Не добившись никакого знака, ни доброго, ни плохого, они решили, что я просто новый мальчишка, и показали меня Солнцу. А потом я плакал, ворковал, брыкался, дремал, меня качали руки моих родителей и родни, пил жизнь из грудей моей матери, привязанным к колыбели-доске. Она носила меня на спине, а сама работала на полях, засеянных бобами, тыквами, хлопком. Тогда голова моя была плотно прибинтована к дереву, чтобы череп мой сделался плоским и я стал красивым. Скоро я подрос и перешел под опеку старших детей. Мы играли в счастливые игры, в которые редко вторгались шквалы слез. Но первое, что я помню, — это ворон, кружащий над головой. Я стоял возле края утеса, напротив меня дальняя стена каньона восставала из заросших ивой глубин и, пройдя сквозь кактусы и можжевельник, вставала нагим камнем над яркой и пыльной зеленью; а над синими тенями на бурой скале, среди жары, света, покоя и смолистых ароматов, в небе, безграничном настолько, что взгляд мог затеряться в нем навеки, кружила эта гордая летучая чернота!

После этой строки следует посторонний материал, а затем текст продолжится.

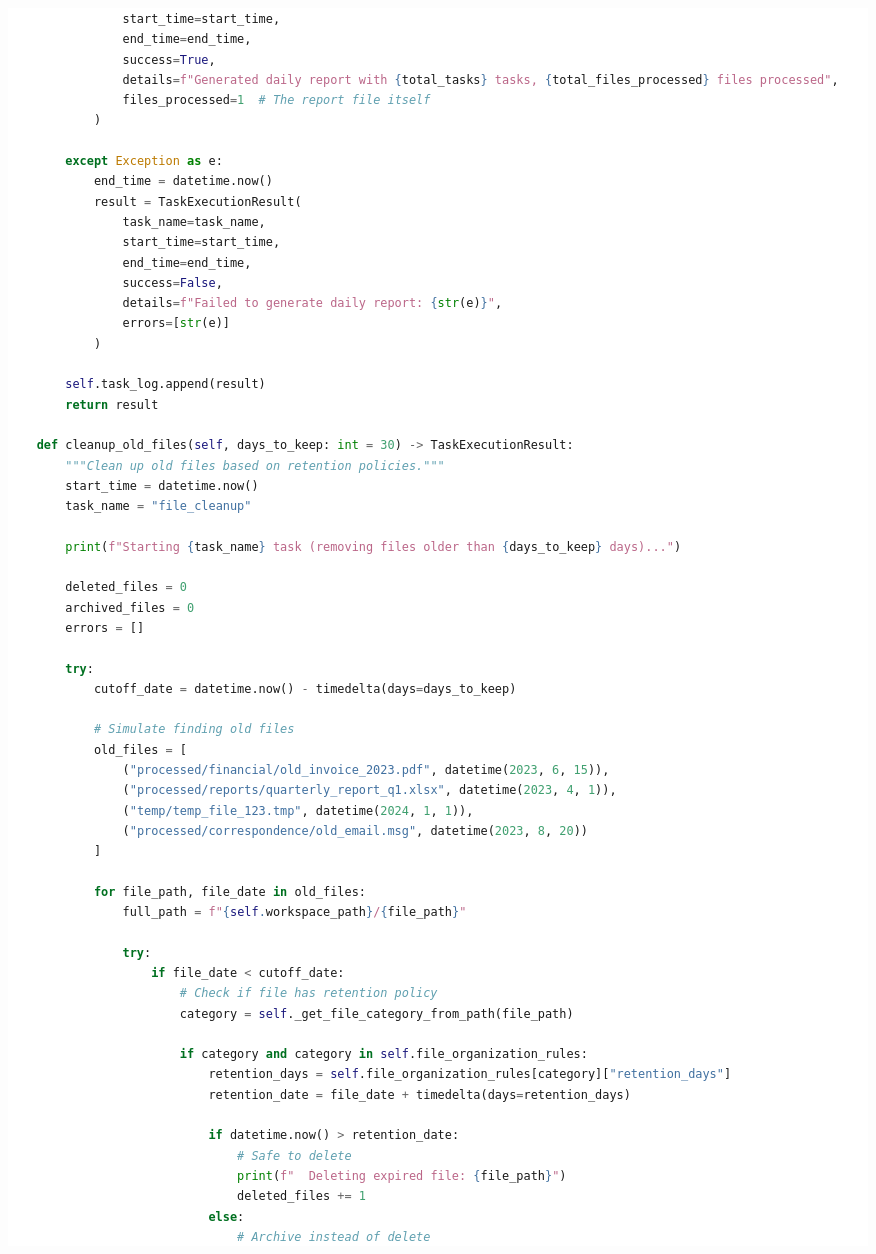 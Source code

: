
 ```python
                start_time=start_time,
                end_time=end_time,
                success=True,
                details=f"Generated daily report with {total_tasks} tasks, {total_files_processed} files processed",
                files_processed=1  # The report file itself
            )
            
        except Exception as e:
            end_time = datetime.now()
            result = TaskExecutionResult(
                task_name=task_name,
                start_time=start_time,
                end_time=end_time,
                success=False,
                details=f"Failed to generate daily report: {str(e)}",
                errors=[str(e)]
            )
        
        self.task_log.append(result)
        return result
    
    def cleanup_old_files(self, days_to_keep: int = 30) -> TaskExecutionResult:
        """Clean up old files based on retention policies."""
        start_time = datetime.now()
        task_name = "file_cleanup"
        
        print(f"Starting {task_name} task (removing files older than {days_to_keep} days)...")
        
        deleted_files = 0
        archived_files = 0
        errors = []
        
        try:
            cutoff_date = datetime.now() - timedelta(days=days_to_keep)
            
            # Simulate finding old files
            old_files = [
                ("processed/financial/old_invoice_2023.pdf", datetime(2023, 6, 15)),
                ("processed/reports/quarterly_report_q1.xlsx", datetime(2023, 4, 1)), 
                ("temp/temp_file_123.tmp", datetime(2024, 1, 1)),
                ("processed/correspondence/old_email.msg", datetime(2023, 8, 20))
            ]
            
            for file_path, file_date in old_files:
                full_path = f"{self.workspace_path}/{file_path}"
                
                try:
                    if file_date < cutoff_date:
                        # Check if file has retention policy
                        category = self._get_file_category_from_path(file_path)
                        
                        if category and category in self.file_organization_rules:
                            retention_days = self.file_organization_rules[category]["retention_days"]
                            retention_date = file_date + timedelta(days=retention_days)
                            
                            if datetime.now() > retention_date:
                                # Safe to delete
                                print(f"  Deleting expired file: {file_path}")
                                deleted_files += 1
                            else:
                                # Archive instead of delete
```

Наш пуэбло размещался на уступе, расположенном на половине склона каньона. Высоты давали тень, когда пек летний полдень. Селение наше не было ни большим, ни малым. Помню приятные под рукой грубые сырцевые стены. Внутри дома было сумрачно, но уютно во все времена года. Лестницы соединяли дома, расположенные на разных уровнях, и мы пользовались ими, и уходя на работу, и собираясь в гости. Мы старались держаться вежливо, но я помню много веселья. Поблизости от селения был ключ, но мы спускались по тропе к реке, чтобы половить рыбу, омыть тело или нарвать травы; в жаркую погоду, ища прохладу, дети возились на песчаных отмелях, а старшие сидели на берегу, серьезные и приветливые. Остальные тропы вели к другим пуэбло, или на вершину, где соплеменники выращивали урожай и рубили деревья (объяснив сперва им нашу нужду), охотились, искали во сне или медитации единства с духами. Здесь в ясную ночь, — а иных мы почти не знали, — человек мог увидеть несчетное количество звезд; разгоняя тьму, они усыпали небо вокруг Хребта Мира; лишь полная луна затмевала это великолепие, таинственным образом освещая землю.
Да, творение было полно света. Самые могучие тучи приносили столько же света, сколько и тьмы. Наши мертвые, ради которых мы разбивали самые красивые горшки и хоронили с ними вместе, — даже наши мертвые видели этот блеск, пребывая в мире под миром, или незримо присутствуя возле нас.